Best way to append vectors of various types


#1

lets say you have a list (in vector form, or a set or something) of N vectors and you want to concatenate all of them. However the vectors might have various lengths and types.

An efficient way to do this would be to find the length of the new vector first and allocate an empty version.

x = [rand(rand(1:5) for i in 1:10]
newvec = Vector{Float64}(sum(length(ix) for ix in x)))
... fill it in

But if you don’t know the types, what do you do? I was thinking of using reduce.

newvec = reduce(append!, x)

However I am guessing there is a better way. Is there?

For context, I am trying to work on DataFramesMeta’s transform(g::GroupedDataFrame, ...) function.

using DataFramesMeta
df = DataFrame(a = [1, 1, 2, 2], b = [4,5, missing, missing])
df2 = @linq df |>
    groupby(df, :a) |>
    transform(t = a - mean(a)) 

This will throw an error, because DataFramesMeta first allocates an empty array with the type of the first returned vector, for the first group. So it will create Vector{Float64} and throw an error when missings are added.

However I think this question applies more generally to a number contexts.


#2

Your code for the @linq operation seems broken. I guess you wanted:

df2 = @linq df |>
    groupby(:a) |>
    transform(t = :b .- mean(:b))

right?
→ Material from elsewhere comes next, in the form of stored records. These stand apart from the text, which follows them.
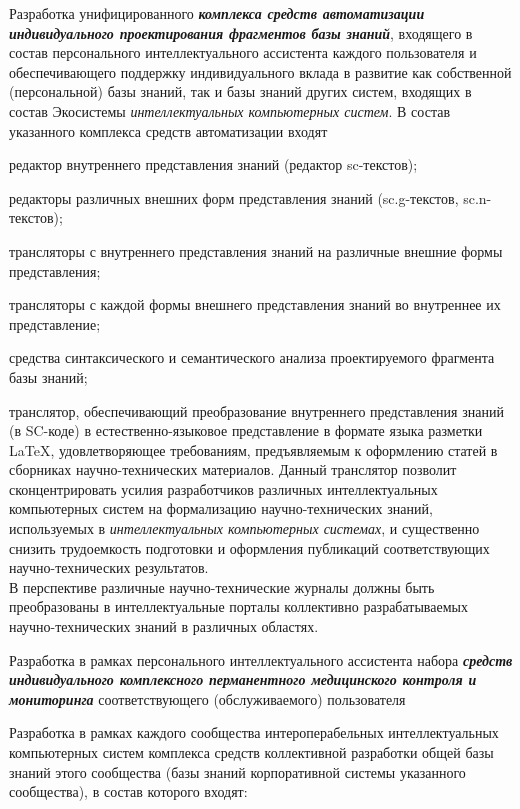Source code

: \begin{textitemize}
\begin{textitemize}
	\end{textitemize}
	\item
	Разработка унифицированного \textbf{\textit{комплекса средств автоматизации индивидуального проектирования фрагментов базы знаний}}, входящего в состав персонального интеллектуального ассистента каждого пользователя и обеспечивающего поддержку индивидуального вклада в развитие как собственной (персональной) базы знаний, так и базы знаний других систем, входящих в состав Экосистемы \textit{интеллектуальных компьютерных систем}. В состав указанного комплекса средств автоматизации входят
	\begin{textitemize}
		\item редактор внутреннего представления знаний (редактор sc-текстов);
		\item редакторы различных внешних форм представления знаний (sc.g-текстов, sc.n-текстов);
		\item трансляторы с внутреннего представления знаний на различные внешние формы представления;
		\item трансляторы с каждой формы внешнего представления знаний во внутреннее их представление;
		\item средства синтаксического и семантического анализа проектируемого фрагмента базы знаний;
		\item транслятор, обеспечивающий преобразование внутреннего представления знаний (в SC-коде) в естествен\-но-языковое представление в формате языка разметки LaTeX, удовлетворяющее требованиям, предъявляемым к оформлению статей в сборниках научно-технических материалов. Данный транслятор позволит сконцентрировать усилия разработчиков различных интеллектуальных компьютерных систем на формализацию научно-технических знаний, используемых в \textit{интеллектуальных компьютерных системах}, и существенно снизить трудоемкость подготовки и оформления публикаций соответствующих научно-технических результатов.\\
		В перспективе различные научно-технические журналы должны быть преобразованы в интеллектуальные порталы коллективно разрабатываемых научно-технических знаний в различных областях.
	\end{textitemize}
	\item
	Разработка в рамках персонального интеллектуального ассистента набора \textbf{\textit{средств индивидуального комплексного перманентного медицинского контроля и мониторинга}} соответствующего (обслуживаемого) пользователя
	\medskip
	\item Разработка в рамках каждого сообщества интероперабельных интеллектуальных компьютерных систем комплекса средств коллективной разработки общей базы знаний этого сообщества (базы знаний корпоративной системы указанного сообщества), в состав которого входят:

\end{textitemize}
And it fails exactly for the reason you mention.

The way of concatenation you propose is most efficient AFAIK. And it is implemented in vcat (a bit differently in Base and in DataFrames - the difference is how common type is identified, in Base it is more standard and uses promote_type function).

EDIT: actually here is a recent relevant issue https://github.com/JuliaStats/DataFramesMeta.jl/issues/98.


#3

yeah I’ve been exploring this issue.

Weirdly, I get type promotion errors in the DataFramesMeta approach but can’t replicate it elsewhere.
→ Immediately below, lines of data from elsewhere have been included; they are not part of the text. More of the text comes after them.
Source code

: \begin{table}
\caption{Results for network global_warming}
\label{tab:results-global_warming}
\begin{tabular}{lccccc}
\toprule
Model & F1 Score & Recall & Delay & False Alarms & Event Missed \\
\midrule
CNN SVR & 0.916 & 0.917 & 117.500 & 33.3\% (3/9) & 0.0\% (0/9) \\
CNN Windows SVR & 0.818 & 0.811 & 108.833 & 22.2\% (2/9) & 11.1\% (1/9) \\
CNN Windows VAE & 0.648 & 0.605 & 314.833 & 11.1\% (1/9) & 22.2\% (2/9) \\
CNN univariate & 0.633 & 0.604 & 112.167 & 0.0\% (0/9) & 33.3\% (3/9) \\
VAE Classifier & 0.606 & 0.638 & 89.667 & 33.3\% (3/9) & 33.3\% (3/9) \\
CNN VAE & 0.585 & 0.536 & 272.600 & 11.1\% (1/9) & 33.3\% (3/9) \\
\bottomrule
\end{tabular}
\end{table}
x = [[1.0, 2.0, 3.0], [missing, missing, missing]]
t = x -> x .+ 1
reduce(append!, t(ix) for ix in x) # no error

But when I have similar code in DataFramesMeta, it throws an error.

We can continue this discussion in the PR, but maybe someone has some insight on the source of the error.


#4

You could compute combined type, e.g.

using Compat # for julia 0.6
function joinvecs(X)
  T = mapreduce(eltype, promote_type, Union{}, X)
  Y = Vector{T}(undef, mapreduce(length, +, 0, X))
  i = 1
  for x in X
    copyto!(Y, i, x, firstindex(x), length(x))
    i += length(x)
  end
  return Y
end

(Alternatively, you could use typejoin instead of promote_type for the type computation, depending on what behavior you want.)


#5

Thanks, this definitely works.

I am also more confident now that my append! example above doesn’t work. Though I was sure it was working earlier.
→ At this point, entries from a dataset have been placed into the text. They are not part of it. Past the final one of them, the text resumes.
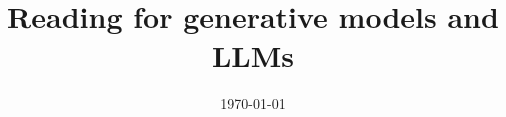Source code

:\documentclass[letterpaper,11pt,reqno]{amsart}
\begin{document}
\title{Reading for generative models and LLMs}
\date{\today}
\maketitle

\cite{brown2020language,bender2021dangers,frieder2024mathematical,rombach2022high,longpre2023flan,radford2019language,zhang2023multimodal,friston2024designing,hu2021lora,ruiz2023dreambooth,touvron2023llama,gao2020pile,zhang2023adding,hsieh2023distilling,pryzant2023automatic,sun2023pearl,jiang2023mistral,murthy2023rex,zhang2023survey,lewis2020retrieval,cai2022recent,parvez2021retrieval,park2015speclda,hinton1995wake,pouplin2024retrieval,he2024g,wang2022self}




\end{document}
I am going to search for this machinery in DataFrames and see if there is a function from there I can call.


#6

I would take a step back, and think about whether a Vector is the best data structure for heterogeneous collections. It is surely the most convenient, but if you have a large number of types, the speed of concatenation may be the least of your worries.

If you just have a small number of types that work with the Union optimization in v0.7, I would just leave it to vcat, and hope that implements the best solution (and if not, open an issue). In particular, if you are mixing T and Union{Missing,T}, the broadening of the type will just happen once, which is relatively low-cost.


#7

Ultimately I think this concatenation will be done on a generator, looping through subdataframes of a grouped dataframe.

Here is the relevant PR. I think I found some promote_type code in DataFrames to use that handles some edge cases better.


#8

Could you comment on the performance of that function you proposed? It seems to loop through the vector X a three times. Once for the types, a second for the length of x, and a third time to input the values themselves. Is that performant, or something to be avoided? Thanks.


#9

The cost of the first two loops should be negligible compared to the third (assuming the vectors have non-negligible lengths on average), because only the third loop over X also loops over the individual elements.


#10

Thanks!

assuming the vectors have non-negligible lengths on average

I’m not sure thats true in this context. I am imagining a dataset with 3 time periods per person and 1 million people, and you want to make a by-group variable without collapsing the dataset.

That said, I’m sure there are some optimizations to be done, and some benchmarking.